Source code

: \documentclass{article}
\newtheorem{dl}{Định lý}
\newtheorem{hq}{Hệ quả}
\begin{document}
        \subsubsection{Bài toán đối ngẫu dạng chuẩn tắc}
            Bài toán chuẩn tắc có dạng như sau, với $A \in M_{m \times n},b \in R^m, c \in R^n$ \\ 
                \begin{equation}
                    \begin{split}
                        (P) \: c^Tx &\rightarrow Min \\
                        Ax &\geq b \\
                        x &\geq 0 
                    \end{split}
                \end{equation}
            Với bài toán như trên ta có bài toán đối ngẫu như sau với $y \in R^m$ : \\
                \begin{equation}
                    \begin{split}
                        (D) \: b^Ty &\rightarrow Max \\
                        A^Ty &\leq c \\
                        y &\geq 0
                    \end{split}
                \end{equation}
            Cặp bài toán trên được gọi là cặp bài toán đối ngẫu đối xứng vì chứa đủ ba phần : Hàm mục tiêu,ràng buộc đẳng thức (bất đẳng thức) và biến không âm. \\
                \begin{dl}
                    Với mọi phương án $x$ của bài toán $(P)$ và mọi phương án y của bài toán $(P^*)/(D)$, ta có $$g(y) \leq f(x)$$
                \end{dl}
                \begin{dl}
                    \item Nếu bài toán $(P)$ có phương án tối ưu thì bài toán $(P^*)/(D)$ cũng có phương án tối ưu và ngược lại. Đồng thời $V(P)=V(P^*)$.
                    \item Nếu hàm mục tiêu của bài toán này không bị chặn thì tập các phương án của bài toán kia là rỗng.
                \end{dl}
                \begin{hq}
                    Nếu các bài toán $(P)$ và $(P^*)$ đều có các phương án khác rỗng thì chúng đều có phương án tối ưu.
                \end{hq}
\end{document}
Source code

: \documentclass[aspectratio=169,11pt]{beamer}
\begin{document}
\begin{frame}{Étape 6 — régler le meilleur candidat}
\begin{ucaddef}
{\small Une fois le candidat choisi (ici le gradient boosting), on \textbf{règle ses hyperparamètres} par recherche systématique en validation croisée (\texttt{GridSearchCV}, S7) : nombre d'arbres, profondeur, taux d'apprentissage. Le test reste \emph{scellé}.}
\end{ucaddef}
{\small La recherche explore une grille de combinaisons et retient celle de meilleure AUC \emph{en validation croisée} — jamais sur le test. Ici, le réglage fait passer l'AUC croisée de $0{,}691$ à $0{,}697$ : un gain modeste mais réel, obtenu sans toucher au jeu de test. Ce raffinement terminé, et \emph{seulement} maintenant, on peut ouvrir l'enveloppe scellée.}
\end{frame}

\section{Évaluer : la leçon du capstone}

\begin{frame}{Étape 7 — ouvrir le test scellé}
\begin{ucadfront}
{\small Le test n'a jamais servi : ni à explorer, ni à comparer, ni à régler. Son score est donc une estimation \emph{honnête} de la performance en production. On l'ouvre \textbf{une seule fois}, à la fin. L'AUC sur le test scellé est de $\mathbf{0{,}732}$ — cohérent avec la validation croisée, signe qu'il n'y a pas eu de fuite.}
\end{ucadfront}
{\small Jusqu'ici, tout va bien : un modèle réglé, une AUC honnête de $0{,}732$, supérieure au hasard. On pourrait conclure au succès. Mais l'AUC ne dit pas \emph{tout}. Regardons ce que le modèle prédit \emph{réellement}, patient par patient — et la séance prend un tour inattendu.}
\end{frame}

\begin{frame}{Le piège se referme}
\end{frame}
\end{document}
○ ○ ○ ○
## [WHAT NEEDS TO BE DONE]
Scan the lines above for the word "dạng". Return each one that has it.

## [EXERCISE RESULT]
        \subsubsection{Bài toán đối ngẫu dạng chuẩn tắc}
            Bài toán chuẩn tắc có dạng như sau, với $A \in M_{m \times n},b \in R^m, c \in R^n$ \\ 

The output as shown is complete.